As the sun came up, I was fading pretty quick, but I was maintaining my gap. That was always the plan. I expected to give some of those miles back before the end, but not yet. The miles weren't coming as easily, but they were still coming.
I hit the 100 mile mark at 16:49, which is a long way from a PR, but on that course, I think it's a great time. I took a few minutes to rest and made the decision to back off the pace and focus on managing the rest of the race in a manner to save my body, but still hit my goals.
100 Miles Down...More to Go
As I slowed my pace, my body began to stiffen up and running became even more difficult. As if my legs realized we had hit 100 miles and expected us to be done. Pain really began to set in at 106 miles. And it never got better.
I eventually broke the course record, so I took it as an excuse to be lazy for a while. I plopped on the ground and celebrated with a cold beer.
Not my Normal Beer
At 116 miles in, my stomach began to cramp and I started to feel sick. I walked a few more miles and then conferred with my crew about how to handle the situation. I had wanted to get to 200k before pulling the plug and I was just a couple laps away from it. But my stomach wasn't happy and the slower I moved, the more my body wanted to seize up.
After a long discussion, I decided I had gone far enough at 118.9 miles and I called it a day. I stopped my race at 21:30, securing the win and setting the new course record.
In all honesty, when I started to think about it, any additional miles would have been for vanity. I wasn't going to accomplish anything more than I already had, so it was really pointless to go on. I hung around to cheer for the other runners for a while, then I walked to the car and passed out.
Celebrating with Another Finisher
My 2015 race season has been an absolute roller coaster. I have 4 wins, but I also have 3 DNF's. Even with my level of experience, I have a lot to learn still, and I feel like my time is quickly dwindling.
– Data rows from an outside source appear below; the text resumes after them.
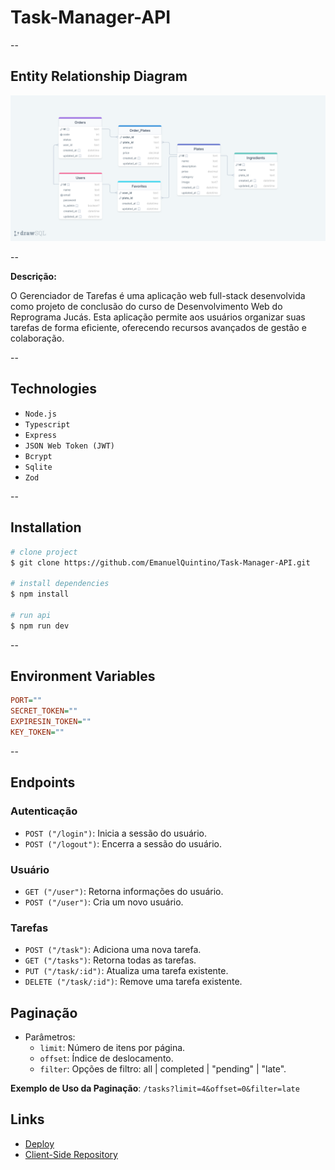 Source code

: # Task-Manager-API

--

## Entity Relationship Diagram

![ERD](./erd.png)

--

**Descrição:**

O Gerenciador de Tarefas é uma aplicação web full-stack desenvolvida como projeto de conclusão do curso de Desenvolvimento Web do Reprograma Jucás. Esta aplicação permite aos usuários organizar suas tarefas de forma eficiente, oferecendo recursos avançados de gestão e colaboração.

--

## Technologies

- `Node.js`
- `Typescript`
- `Express`
- `JSON Web Token (JWT)`
- `Bcrypt`
- `Sqlite`
- `Zod`

--

## Installation

```bash
# clone project
$ git clone https://github.com/EmanuelQuintino/Task-Manager-API.git

# install dependencies
$ npm install

# run api
$ npm run dev
```

--

## Environment Variables

```ini
PORT=""
SECRET_TOKEN=""
EXPIRESIN_TOKEN=""
KEY_TOKEN=""
```

--

## Endpoints

### Autenticação

- `POST ("/login")`: Inicia a sessão do usuário.
- `POST ("/logout")`: Encerra a sessão do usuário.

### Usuário

- `GET ("/user")`: Retorna informações do usuário.
- `POST ("/user")`: Cria um novo usuário.

### Tarefas

- `POST ("/task")`: Adiciona uma nova tarefa.
- `GET ("/tasks")`: Retorna todas as tarefas.
- `PUT ("/task/:id")`: Atualiza uma tarefa existente.
- `DELETE ("/task/:id")`: Remove uma tarefa existente.

## Paginação

- Parâmetros:
  - `limit`: Número de itens por página.
  - `offset`: Índice de deslocamento.
  - `filter`: Opções de filtro: all | completed | "pending" | "late".

**Exemplo de Uso da Paginação**: `/tasks?limit=4&offset=0&filter=late`

## Links

- [Deploy](https://task-manager-seven-indol.vercel.app/)
- [Client-Side Repository](https://github.com/EmanuelQuintino/Task-Manager)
The most important lesson I can take away from my race season is that I need to fall back a bit and take stock in why I even bother with it. I started doing this for fun, so that's what I want to focus on. I think I might have a few more wins, even if I don't take things too seriously. And if I don't win...I'm OK with that, too.
I still have plenty of racing to do this year, and my only goal is to enjoy the trails and the people I share them with. We'll see how that strategy works out.